Posted by Karol Brown | Apr 15, 2024 | 0 Comments

This article describes the permanent bar in US immigration law, and the steps needed to overcome that bar.

What Is the Permanent Bar?

The Permanent Bar is a punishment imposed by U.S. Citizenship and Immigration Services (USCIS) to prevent foreign nationals from entering the U.S. if they previously lived in the country without proper authorization, left, and then returned again. This restriction is officially known as the Permanent Unlawful Presence Ground of Inadmissibility. Basically, the U.S. government will not consider any applications for temporary or permanent visas from individuals who were deported or overstayed their visas by more than a year, and then attempted to or successfully re-entered the country without authorization.

Limitations Imposed by the Permanent Bar

Being subject to a permanent bar significantly restricts your ability to:

  • Apply for any type of U.S. visa;
  • Request a green card to become a permanent resident; or,
  • Legally enter the U.S. through any port of entry.

However, entering or residing in the United States without legal documentation does not automatically result in a permanent bar. The U.S. Immigration and Nationality Act (“INA”) specifies the factors that determine whether a person triggers a 3 year bar, 10 year bar, or a permanent bar:

  •         Your immigration status throughout your stay;
  •         The duration of your presence in the U.S. without valid authorization;
  •         Whether you were deported or departed voluntarily;
  •         Compliance with the temporary bar durations, if applicable;
  •         Any attempts or successes in unlawfully re-entering or residing in the U.S. post-deportation; and,
  •         Any attempts or convictions for crimes committed in the U.S. or existing criminal records.

We highly recommend that you request a consultation with an immigration attorney to determine how these factors and your immigration history will impact your ability to obtain a visa to come to the United States.

Understanding the Aggregate Period

The aggregate period is the cumulative duration of time you were present in the U.S. without proper authorization, spanning all your visits. The process of accruing days within this period begins once you are identified as unlawfully present in the U.S. This could occur upon arrival if you entered without any authorization, known as “entry without inspection” (“EWI”). If you entered with a visa, your unlawful presence would start when your authorized stay ends, such as when your visa expires.

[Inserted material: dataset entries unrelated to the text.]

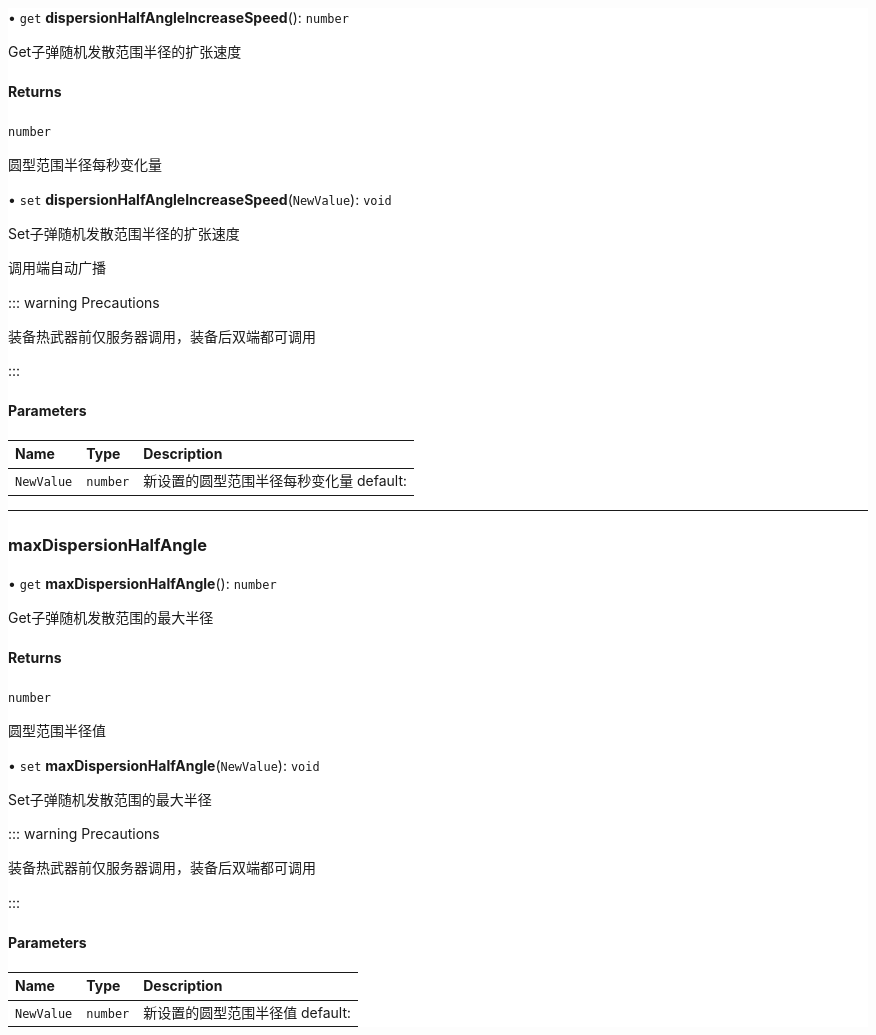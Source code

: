 • `get` **dispersionHalfAngleIncreaseSpeed**(): `number` 

Get子弹随机发散范围半径的扩张速度


#### Returns

`number`

圆型范围半径每秒变化量

• `set` **dispersionHalfAngleIncreaseSpeed**(`NewValue`): `void` <Badge type="tip" text="other" />

Set子弹随机发散范围半径的扩张速度

调用端自动广播

::: warning Precautions

装备热武器前仅服务器调用，装备后双端都可调用

:::

#### Parameters

| Name | Type | Description |
| :------ | :------ | :------ |
| `NewValue` | `number` |  新设置的圆型范围半径每秒变化量 default: |


___

### maxDispersionHalfAngle <Score text="maxDispersionHalfAngle" /> 

• `get` **maxDispersionHalfAngle**(): `number` 

Get子弹随机发散范围的最大半径


#### Returns

`number`

圆型范围半径值

• `set` **maxDispersionHalfAngle**(`NewValue`): `void` 

Set子弹随机发散范围的最大半径


::: warning Precautions

装备热武器前仅服务器调用，装备后双端都可调用

:::

#### Parameters

| Name | Type | Description |
| :------ | :------ | :------ |
| `NewValue` | `number` |  新设置的圆型范围半径值 default: |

Merely overstaying a visa or entering the country without one does not automatically result in a permanent bar. To be subject to a permanent bar, you must accumulate at least one year, or 365 days, of unlawful presence. These days do not need to be consecutive; cumulative days of unlawful presence that total a year or more can lead to a permanent bar.

In addition, you must have attempted or successfully entered the United States EWI (or without a visa) to be faced with a permanent bar.

Exceptions to Accruing Unlawful Presence

Certain noncitizens without lawful status may be temporarily exempt from accruing unlawful presence under special circumstances, including:

  • Asylees;
  • Minors under the age of 18; and,
  • Individuals with Temporary Protected Status or under the protection of a family unity program.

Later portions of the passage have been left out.